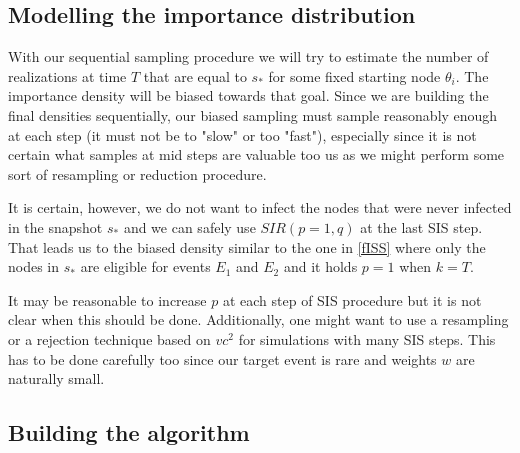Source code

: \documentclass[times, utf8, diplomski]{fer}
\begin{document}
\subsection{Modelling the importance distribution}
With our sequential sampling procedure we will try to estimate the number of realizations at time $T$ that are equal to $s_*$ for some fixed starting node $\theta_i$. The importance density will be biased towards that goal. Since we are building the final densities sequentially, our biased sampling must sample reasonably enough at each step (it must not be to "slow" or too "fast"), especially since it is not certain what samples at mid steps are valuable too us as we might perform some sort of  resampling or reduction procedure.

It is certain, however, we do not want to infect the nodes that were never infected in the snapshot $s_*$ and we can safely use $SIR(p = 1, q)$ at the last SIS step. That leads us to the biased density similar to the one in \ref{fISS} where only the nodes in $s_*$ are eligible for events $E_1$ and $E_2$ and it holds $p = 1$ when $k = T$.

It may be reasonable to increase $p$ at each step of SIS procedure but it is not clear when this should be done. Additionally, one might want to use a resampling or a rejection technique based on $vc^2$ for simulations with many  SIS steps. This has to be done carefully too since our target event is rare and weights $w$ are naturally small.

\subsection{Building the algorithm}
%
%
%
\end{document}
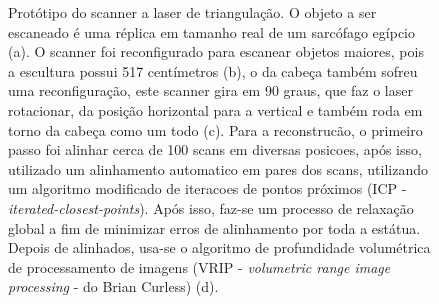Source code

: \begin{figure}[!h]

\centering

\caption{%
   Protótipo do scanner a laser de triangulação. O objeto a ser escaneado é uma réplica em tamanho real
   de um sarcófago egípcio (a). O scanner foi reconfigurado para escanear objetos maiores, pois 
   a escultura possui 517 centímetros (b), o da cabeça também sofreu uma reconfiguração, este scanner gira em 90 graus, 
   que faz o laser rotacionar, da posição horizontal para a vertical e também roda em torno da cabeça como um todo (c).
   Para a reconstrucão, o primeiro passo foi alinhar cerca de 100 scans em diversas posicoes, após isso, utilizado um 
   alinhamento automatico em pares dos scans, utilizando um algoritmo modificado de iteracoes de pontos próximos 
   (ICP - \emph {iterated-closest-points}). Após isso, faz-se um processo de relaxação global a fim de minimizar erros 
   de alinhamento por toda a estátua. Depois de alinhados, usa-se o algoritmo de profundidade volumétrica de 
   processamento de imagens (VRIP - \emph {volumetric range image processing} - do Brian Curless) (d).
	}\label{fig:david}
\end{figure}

---

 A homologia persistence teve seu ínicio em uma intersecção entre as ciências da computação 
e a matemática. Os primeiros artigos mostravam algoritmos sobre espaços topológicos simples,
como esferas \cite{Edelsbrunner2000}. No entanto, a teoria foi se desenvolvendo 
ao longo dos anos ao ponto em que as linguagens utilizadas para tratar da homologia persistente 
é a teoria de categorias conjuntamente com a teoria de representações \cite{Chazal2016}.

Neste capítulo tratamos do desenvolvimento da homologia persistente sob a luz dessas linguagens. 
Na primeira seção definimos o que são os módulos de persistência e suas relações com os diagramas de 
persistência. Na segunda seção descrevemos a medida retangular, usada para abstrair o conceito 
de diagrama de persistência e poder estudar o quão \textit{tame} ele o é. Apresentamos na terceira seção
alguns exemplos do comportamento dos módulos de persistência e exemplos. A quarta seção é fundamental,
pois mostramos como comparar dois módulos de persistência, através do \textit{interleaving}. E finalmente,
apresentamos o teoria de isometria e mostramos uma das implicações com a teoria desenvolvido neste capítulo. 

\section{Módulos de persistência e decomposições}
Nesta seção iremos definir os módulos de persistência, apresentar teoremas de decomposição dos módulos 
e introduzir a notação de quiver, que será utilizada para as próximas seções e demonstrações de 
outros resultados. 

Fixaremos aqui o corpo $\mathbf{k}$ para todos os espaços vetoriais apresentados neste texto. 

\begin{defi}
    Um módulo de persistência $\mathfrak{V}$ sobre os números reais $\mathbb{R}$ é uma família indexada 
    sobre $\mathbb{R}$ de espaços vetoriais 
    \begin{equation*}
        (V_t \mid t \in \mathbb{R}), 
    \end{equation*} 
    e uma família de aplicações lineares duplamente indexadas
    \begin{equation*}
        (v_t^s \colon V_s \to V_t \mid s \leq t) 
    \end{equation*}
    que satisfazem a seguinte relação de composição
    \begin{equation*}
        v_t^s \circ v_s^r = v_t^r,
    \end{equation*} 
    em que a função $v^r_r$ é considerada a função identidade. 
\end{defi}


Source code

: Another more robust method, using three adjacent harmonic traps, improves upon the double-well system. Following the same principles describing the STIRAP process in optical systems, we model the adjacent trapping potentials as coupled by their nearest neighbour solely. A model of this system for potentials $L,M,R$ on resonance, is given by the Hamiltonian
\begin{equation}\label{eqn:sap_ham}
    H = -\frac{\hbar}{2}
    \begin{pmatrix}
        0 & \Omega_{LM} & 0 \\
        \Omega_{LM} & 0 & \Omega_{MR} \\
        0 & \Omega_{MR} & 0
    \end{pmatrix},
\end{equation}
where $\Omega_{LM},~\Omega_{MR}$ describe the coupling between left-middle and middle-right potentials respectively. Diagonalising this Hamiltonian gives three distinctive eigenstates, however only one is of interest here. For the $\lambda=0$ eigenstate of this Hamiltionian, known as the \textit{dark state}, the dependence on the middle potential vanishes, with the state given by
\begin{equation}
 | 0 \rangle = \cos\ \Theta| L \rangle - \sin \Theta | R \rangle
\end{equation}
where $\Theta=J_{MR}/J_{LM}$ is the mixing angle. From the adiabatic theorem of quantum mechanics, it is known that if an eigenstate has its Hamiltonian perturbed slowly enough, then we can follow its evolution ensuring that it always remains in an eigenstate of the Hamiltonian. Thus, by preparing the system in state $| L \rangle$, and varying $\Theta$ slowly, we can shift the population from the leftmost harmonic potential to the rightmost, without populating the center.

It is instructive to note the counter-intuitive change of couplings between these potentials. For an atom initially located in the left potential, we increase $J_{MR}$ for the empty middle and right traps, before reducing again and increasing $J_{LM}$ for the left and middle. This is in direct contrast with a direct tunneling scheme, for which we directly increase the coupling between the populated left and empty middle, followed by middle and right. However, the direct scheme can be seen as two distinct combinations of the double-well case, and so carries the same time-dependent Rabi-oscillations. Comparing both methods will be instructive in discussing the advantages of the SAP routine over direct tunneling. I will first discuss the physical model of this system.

**WORK ORDER**
Reproduce every line in the data that has the word "harmonic" in it.

**ANSWER BOX**
: Another more robust method, using three adjacent harmonic traps, improves upon the double-well system. Following the same principles describing the STIRAP process in optical systems, we model the adjacent trapping potentials as coupled by their nearest neighbour solely. A model of this system for potentials $L,M,R$ on resonance, is given by the Hamiltonian
where $\Theta=J_{MR}/J_{LM}$ is the mixing angle. From the adiabatic theorem of quantum mechanics, it is known that if an eigenstate has its Hamiltonian perturbed slowly enough, then we can follow its evolution ensuring that it always remains in an eigenstate of the Hamiltonian. Thus, by preparing the system in state $| L \rangle$, and varying $\Theta$ slowly, we can shift the population from the leftmost harmonic potential to the rightmost, without populating the center.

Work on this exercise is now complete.